** Exercise materials follows **

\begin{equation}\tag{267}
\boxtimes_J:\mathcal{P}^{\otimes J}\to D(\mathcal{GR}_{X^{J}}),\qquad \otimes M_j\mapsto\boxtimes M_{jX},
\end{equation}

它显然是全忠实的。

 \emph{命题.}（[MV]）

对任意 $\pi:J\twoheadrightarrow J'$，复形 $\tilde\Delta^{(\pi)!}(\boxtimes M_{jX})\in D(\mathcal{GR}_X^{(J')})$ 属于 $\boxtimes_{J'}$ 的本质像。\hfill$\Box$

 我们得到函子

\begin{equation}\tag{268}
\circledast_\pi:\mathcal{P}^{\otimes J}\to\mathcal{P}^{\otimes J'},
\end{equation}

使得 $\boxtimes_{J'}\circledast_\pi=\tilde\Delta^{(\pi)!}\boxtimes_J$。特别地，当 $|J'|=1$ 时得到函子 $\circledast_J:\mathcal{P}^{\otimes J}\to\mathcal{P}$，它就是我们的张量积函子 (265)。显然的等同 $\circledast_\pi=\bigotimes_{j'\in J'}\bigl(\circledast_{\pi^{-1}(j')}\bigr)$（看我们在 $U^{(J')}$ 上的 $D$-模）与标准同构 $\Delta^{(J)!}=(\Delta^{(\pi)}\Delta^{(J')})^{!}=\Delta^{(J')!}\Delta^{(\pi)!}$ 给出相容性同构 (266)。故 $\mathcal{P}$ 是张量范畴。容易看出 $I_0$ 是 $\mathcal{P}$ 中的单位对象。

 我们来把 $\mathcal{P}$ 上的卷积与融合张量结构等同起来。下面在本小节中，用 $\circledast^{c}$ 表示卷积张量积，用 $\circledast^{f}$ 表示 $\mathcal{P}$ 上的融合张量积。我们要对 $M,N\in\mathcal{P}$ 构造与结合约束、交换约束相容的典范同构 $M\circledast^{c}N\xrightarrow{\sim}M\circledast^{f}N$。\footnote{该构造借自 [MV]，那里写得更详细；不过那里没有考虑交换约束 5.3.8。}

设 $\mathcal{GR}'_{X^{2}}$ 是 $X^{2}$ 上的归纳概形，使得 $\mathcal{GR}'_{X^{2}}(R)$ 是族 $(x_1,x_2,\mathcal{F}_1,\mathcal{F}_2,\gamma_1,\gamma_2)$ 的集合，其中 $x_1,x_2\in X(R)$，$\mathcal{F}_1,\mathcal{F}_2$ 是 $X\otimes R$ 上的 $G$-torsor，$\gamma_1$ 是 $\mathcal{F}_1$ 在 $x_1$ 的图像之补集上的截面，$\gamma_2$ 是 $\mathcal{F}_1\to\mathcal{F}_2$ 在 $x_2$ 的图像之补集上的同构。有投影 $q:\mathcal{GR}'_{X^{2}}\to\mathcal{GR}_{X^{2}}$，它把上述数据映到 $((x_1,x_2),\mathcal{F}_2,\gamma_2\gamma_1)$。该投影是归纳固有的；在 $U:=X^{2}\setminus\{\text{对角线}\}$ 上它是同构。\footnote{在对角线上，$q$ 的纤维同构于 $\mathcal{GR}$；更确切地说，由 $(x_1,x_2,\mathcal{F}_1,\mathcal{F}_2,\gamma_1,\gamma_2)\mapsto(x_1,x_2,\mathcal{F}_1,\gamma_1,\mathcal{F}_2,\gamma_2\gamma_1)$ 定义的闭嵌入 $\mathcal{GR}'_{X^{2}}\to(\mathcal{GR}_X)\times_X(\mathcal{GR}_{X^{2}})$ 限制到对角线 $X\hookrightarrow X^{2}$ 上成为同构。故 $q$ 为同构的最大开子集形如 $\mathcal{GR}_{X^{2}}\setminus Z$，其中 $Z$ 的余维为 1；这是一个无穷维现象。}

** End of Exercise materials **

Exercise requirements →
Copy the entries exactly, leaving no line out.

Answer to this exercise →
\begin{equation}\tag{267}
\boxtimes_J:\mathcal{P}^{\otimes J}\to D(\mathcal{GR}_{X^{J}}),\qquad \otimes M_j\mapsto\boxtimes M_{jX},
\end{equation}

它显然是全忠实的。

 \emph{命题.}（[MV]）

对任意 $\pi:J\twoheadrightarrow J'$，复形 $\tilde\Delta^{(\pi)!}(\boxtimes M_{jX})\in D(\mathcal{GR}_X^{(J')})$ 属于 $\boxtimes_{J'}$ 的本质像。\hfill$\Box$

 我们得到函子

\begin{equation}\tag{268}
\circledast_\pi:\mathcal{P}^{\otimes J}\to\mathcal{P}^{\otimes J'},
\end{equation}

使得 $\boxtimes_{J'}\circledast_\pi=\tilde\Delta^{(\pi)!}\boxtimes_J$。特别地，当 $|J'|=1$ 时得到函子 $\circledast_J:\mathcal{P}^{\otimes J}\to\mathcal{P}$，它就是我们的张量积函子 (265)。显然的等同 $\circledast_\pi=\bigotimes_{j'\in J'}\bigl(\circledast_{\pi^{-1}(j')}\bigr)$（看我们在 $U^{(J')}$ 上的 $D$-模）与标准同构 $\Delta^{(J)!}=(\Delta^{(\pi)}\Delta^{(J')})^{!}=\Delta^{(J')!}\Delta^{(\pi)!}$ 给出相容性同构 (266)。故 $\mathcal{P}$ 是张量范畴。容易看出 $I_0$ 是 $\mathcal{P}$ 中的单位对象。

 我们来把 $\mathcal{P}$ 上的卷积与融合张量结构等同起来。下面在本小节中，用 $\circledast^{c}$ 表示卷积张量积，用 $\circledast^{f}$ 表示 $\mathcal{P}$ 上的融合张量积。我们要对 $M,N\in\mathcal{P}$ 构造与结合约束、交换约束相容的典范同构 $M\circledast^{c}N\xrightarrow{\sim}M\circledast^{f}N$。\footnote{该构造借自 [MV]，那里写得更详细；不过那里没有考虑交换约束 5.3.8。}

设 $\mathcal{GR}'_{X^{2}}$ 是 $X^{2}$ 上的归纳概形，使得 $\mathcal{GR}'_{X^{2}}(R)$ 是族 $(x_1,x_2,\mathcal{F}_1,\mathcal{F}_2,\gamma_1,\gamma_2)$ 的集合，其中 $x_1,x_2\in X(R)$，$\mathcal{F}_1,\mathcal{F}_2$ 是 $X\otimes R$ 上的 $G$-torsor，$\gamma_1$ 是 $\mathcal{F}_1$ 在 $x_1$ 的图像之补集上的截面，$\gamma_2$ 是 $\mathcal{F}_1\to\mathcal{F}_2$ 在 $x_2$ 的图像之补集上的同构。有投影 $q:\mathcal{GR}'_{X^{2}}\to\mathcal{GR}_{X^{2}}$，它把上述数据映到 $((x_1,x_2),\mathcal{F}_2,\gamma_2\gamma_1)$。该投影是归纳固有的；在 $U:=X^{2}\setminus\{\text{对角线}\}$ 上它是同构。\footnote{在对角线上，$q$ 的纤维同构于 $\mathcal{GR}$；更确切地说，由 $(x_1,x_2,\mathcal{F}_1,\mathcal{F}_2,\gamma_1,\gamma_2)\mapsto(x_1,x_2,\mathcal{F}_1,\gamma_1,\mathcal{F}_2,\gamma_2\gamma_1)$ 定义的闭嵌入 $\mathcal{GR}'_{X^{2}}\to(\mathcal{GR}_X)\times_X(\mathcal{GR}_{X^{2}})$ 限制到对角线 $X\hookrightarrow X^{2}$ 上成为同构。故 $q$ 为同构的最大开子集形如 $\mathcal{GR}_{X^{2}}\setminus Z$，其中 $Z$ 的余维为 1；这是一个无穷维现象。}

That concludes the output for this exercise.